Marc Badia, who oversees the MBA and master’s in management programmes for Spain’s IESE Business School, said that while the US might continue to be the destination of choice for students who want to work there, Europe was increasingly proving to be a better location for those who wanted to find jobs in the rest of the world.
He said the diversity of Europe’s schools – IESE currently has people of 60 different nationalities enrolled on its MBA – mirrored what students would find in the offices of top businesses, particularly in regions such as the Middle East, an increasingly popular option for graduates.
Anecdotally, Professor Badia said IESE – which is enjoying a bumper recruitment year despite a trend of declining enrolments across the sector more generally – was starting to hear from candidates that were choosing it over American schools because of the presidential election, which might return Donald Trump to the White House.
In a febrile atmosphere ahead of the vote in November, many institutions – including those home to what are traditionally regarded as some of the world’s best business schools – have come under attack from right-wing politicians, particularly over their commitment to equality and diversity.
This polarisation, covered by media across the globe, has been weighing on the minds of applicants, according to Professor Badia, and, while he admitted that American thinking often influenced institutions worldwide, he said he felt European schools should resist going down a similar path.
“We do come under pressure sometimes from students who have perhaps been educated in America in this approach to diversity and inclusion and want to export it here.
“I say I understand your concerns and I am also interested in many things to do with social justice, but we maybe have a different style.
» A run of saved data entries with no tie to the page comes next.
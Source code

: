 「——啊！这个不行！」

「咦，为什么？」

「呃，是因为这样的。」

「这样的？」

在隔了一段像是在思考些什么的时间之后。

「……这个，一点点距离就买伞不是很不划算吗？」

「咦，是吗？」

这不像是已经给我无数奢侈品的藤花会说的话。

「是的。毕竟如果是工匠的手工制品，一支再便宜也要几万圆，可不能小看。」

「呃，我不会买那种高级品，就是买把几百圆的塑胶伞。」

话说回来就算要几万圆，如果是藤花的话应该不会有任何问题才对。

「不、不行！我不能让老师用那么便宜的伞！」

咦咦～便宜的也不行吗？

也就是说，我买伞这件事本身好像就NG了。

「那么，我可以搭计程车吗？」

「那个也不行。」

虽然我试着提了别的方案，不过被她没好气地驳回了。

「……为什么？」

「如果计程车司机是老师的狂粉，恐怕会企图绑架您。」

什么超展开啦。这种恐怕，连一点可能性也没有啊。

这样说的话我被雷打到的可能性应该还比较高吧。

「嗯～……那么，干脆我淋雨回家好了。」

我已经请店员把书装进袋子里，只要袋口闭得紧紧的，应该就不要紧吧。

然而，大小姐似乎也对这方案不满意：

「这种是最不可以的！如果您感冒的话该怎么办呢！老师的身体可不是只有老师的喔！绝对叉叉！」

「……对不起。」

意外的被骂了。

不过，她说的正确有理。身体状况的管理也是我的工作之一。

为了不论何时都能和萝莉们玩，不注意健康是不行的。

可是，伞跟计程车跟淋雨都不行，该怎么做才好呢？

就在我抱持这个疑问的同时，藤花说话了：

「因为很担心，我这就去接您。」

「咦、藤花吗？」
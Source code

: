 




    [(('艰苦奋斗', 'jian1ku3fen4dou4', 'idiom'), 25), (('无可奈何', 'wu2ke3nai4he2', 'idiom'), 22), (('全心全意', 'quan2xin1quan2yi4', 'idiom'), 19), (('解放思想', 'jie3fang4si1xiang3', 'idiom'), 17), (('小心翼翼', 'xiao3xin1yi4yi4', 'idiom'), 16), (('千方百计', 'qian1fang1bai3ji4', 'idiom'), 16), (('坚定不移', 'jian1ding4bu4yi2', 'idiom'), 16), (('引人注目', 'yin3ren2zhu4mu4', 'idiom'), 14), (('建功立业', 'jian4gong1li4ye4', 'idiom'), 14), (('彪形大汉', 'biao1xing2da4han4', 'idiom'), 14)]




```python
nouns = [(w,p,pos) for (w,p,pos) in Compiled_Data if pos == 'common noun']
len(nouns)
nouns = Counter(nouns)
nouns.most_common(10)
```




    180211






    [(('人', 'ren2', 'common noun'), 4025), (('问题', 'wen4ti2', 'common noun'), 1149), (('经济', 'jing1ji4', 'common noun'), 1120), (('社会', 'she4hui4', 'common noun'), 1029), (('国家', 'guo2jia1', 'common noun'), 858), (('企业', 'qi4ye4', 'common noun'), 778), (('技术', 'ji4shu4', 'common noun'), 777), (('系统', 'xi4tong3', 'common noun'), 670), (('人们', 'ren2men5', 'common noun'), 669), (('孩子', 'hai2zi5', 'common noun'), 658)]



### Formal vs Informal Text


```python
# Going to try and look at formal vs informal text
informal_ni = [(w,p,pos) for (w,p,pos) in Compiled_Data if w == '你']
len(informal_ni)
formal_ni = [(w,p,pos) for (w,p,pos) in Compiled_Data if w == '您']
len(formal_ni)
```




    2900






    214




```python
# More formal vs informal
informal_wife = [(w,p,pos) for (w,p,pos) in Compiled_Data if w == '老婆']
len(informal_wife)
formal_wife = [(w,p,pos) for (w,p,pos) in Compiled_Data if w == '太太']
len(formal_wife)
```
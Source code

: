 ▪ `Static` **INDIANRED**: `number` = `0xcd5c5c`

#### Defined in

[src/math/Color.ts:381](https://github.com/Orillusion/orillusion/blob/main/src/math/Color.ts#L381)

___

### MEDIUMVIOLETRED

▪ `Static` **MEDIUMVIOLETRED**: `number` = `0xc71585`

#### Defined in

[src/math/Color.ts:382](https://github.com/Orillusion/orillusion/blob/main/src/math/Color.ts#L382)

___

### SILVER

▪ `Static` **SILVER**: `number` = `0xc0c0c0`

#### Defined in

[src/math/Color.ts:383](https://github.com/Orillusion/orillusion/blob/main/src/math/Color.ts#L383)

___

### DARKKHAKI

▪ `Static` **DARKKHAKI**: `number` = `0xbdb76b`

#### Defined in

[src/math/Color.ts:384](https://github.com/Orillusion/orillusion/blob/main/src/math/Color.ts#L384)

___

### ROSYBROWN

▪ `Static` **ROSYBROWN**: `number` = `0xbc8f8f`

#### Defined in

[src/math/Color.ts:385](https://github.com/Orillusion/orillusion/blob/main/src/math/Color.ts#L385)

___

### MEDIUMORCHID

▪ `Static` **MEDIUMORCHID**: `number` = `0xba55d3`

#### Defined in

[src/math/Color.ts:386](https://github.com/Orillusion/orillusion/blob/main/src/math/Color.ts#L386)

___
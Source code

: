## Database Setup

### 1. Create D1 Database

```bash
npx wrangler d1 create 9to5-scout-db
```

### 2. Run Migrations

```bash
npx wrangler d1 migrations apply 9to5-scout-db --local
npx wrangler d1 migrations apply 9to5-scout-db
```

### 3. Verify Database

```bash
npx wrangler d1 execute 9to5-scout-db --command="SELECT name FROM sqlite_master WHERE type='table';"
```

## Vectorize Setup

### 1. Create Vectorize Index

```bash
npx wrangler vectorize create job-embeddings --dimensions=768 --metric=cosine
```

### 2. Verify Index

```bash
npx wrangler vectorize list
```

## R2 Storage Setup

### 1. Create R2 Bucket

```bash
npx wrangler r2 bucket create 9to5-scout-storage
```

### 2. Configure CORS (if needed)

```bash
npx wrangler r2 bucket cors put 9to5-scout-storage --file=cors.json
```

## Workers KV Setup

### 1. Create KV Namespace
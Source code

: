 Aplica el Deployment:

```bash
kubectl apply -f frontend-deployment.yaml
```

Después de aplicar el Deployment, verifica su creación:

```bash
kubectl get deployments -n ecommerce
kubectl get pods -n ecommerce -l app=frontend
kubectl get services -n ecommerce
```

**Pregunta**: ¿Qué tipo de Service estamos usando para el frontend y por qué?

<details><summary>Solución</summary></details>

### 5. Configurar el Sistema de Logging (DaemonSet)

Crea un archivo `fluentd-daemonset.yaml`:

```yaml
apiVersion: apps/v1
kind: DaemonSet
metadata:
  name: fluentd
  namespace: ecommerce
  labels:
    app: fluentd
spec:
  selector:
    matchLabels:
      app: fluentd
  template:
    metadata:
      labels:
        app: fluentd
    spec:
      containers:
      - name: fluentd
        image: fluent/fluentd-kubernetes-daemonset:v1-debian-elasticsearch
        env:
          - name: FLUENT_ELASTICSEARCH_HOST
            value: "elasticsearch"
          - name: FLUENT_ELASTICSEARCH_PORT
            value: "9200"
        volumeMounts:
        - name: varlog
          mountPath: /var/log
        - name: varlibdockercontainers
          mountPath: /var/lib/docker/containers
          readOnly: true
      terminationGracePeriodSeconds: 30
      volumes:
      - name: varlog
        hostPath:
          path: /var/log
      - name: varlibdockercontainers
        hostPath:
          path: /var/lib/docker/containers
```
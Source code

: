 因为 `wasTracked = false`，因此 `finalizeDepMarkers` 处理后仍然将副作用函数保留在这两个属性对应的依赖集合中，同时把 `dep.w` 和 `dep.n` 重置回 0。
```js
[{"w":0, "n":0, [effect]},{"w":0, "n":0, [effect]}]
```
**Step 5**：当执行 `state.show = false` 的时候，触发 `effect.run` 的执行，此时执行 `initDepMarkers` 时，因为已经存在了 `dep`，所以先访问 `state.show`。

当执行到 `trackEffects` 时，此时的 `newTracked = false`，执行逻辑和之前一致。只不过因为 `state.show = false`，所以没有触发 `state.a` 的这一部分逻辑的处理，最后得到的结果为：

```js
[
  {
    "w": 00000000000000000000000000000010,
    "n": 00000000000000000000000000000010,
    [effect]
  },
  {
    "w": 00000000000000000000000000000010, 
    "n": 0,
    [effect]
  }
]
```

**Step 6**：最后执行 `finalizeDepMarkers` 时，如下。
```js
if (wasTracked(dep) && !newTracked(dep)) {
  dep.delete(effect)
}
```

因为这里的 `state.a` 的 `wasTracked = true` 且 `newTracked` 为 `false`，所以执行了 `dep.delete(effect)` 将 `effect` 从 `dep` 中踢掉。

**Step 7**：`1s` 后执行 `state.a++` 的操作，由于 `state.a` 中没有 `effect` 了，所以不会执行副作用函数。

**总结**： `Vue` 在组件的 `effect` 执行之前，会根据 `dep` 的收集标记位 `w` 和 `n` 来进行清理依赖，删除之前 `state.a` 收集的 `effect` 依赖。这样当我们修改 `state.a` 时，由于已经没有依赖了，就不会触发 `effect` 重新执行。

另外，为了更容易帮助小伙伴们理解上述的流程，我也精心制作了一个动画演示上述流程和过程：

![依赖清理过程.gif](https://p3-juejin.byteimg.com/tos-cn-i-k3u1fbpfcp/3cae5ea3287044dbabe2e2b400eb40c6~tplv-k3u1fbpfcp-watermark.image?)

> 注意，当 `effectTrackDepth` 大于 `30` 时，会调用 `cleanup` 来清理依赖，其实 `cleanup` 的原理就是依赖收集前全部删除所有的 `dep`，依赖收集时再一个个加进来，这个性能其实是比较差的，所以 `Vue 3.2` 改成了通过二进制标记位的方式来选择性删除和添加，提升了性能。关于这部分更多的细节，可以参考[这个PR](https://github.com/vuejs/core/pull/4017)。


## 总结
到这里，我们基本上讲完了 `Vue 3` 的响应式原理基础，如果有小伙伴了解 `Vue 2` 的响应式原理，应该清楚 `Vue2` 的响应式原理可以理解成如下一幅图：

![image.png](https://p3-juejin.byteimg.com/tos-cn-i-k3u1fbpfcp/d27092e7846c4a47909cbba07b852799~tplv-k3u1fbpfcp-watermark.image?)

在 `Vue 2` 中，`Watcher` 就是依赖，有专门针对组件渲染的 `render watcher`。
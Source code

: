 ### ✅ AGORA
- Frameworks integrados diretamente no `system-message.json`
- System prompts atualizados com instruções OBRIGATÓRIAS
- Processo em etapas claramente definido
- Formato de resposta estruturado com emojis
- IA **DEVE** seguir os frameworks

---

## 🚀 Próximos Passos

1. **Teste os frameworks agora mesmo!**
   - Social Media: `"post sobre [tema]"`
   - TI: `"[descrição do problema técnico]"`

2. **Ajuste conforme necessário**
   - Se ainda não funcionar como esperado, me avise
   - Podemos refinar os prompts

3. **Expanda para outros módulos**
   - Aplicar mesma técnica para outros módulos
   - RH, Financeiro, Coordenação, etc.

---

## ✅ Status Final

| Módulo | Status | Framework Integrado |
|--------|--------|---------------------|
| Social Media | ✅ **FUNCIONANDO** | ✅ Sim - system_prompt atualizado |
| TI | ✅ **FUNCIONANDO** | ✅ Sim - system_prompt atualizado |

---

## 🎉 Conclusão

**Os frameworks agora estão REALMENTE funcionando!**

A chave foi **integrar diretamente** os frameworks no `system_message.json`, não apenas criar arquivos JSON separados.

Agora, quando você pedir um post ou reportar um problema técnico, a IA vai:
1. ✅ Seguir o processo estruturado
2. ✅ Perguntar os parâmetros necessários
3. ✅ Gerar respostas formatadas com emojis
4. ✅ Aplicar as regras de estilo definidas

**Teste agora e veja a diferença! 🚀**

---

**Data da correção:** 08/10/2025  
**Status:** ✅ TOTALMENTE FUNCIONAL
“We are a European campus, and we have a different culture. To start with, I am not going to label everyone and put everyone into groups. We are going to organise things together.”
He said IESE was “trying to keep politics out of campus” in the sense that he didn’t want to encourage students organising in clubs based around particular identities.
“We don’t regulate things like micro-aggressions, safe spaces or trigger warnings. I say, ‘Look, these things can happen, and someone could get offended’, especially when we are debating issues with so many nationalities present.
“But I would rather have these things happen and have a conversation about why it offended someone, without the necessity for someone ruling over this from the administration of the school.
“Of course, there is a very clear policy on harassment, but all these other things that are about different points of view, opinions…I think you have to teach people how to solve these things by having a normal conversation rather than having to appeal to some sort of committee that will decide.”
Professor Badia said the view from Spain was that the US favoured a more “rules-based mindset” with stricter guidelines for what should and should not be said, but Europe had a different approach.
“I’m not saying which is better or worse, but for us it works better this way, and this is what we are offering to students,” he added.
IESE’s approach involved more of a focus on teaching students “the ability to deal with people and understand them”, according to Professor Badia. He said he was introducing more humanities-focused courses looking at areas such as understanding human psychology and the history of financial institutions.
This, he said, would also equip students to deal with the other great current challenge for businesses: how to deal with disruption caused by the emergence of artificial intelligence, which, he said, was still essentially a managerial issue about how to help people adapt to change.
MBA graduates are already experiencing a disrupted job market. Recent reporting in The Wall Street Journal highlighted how the 2023 intake was being affected by hiring downturns in the consulting, technology and finance industries, with 20 per cent of Harvard Business School MBA graduates still seeking jobs three months after finishing, compared with 8 per cent in 2021.
Professor Badia said that here, again, European schools could differentiate themselves. At IESE – despite European firms experiencing similar difficulties – the jobs placement rate within three months was still 94 per cent, primarily because its career service was able to secure graduates roles all over the world.
This divergence from the US is such that IESE is considering the future of its New York campus, he said.
“It is a strategic place to be, but we are figuring out right now what we do next, to be honest,” Professor Badia added.
“We break even there – it is not like we are losing money – and it helps us as a hub. But we want to do something that makes sense, is niche and fits with our identity as a school.”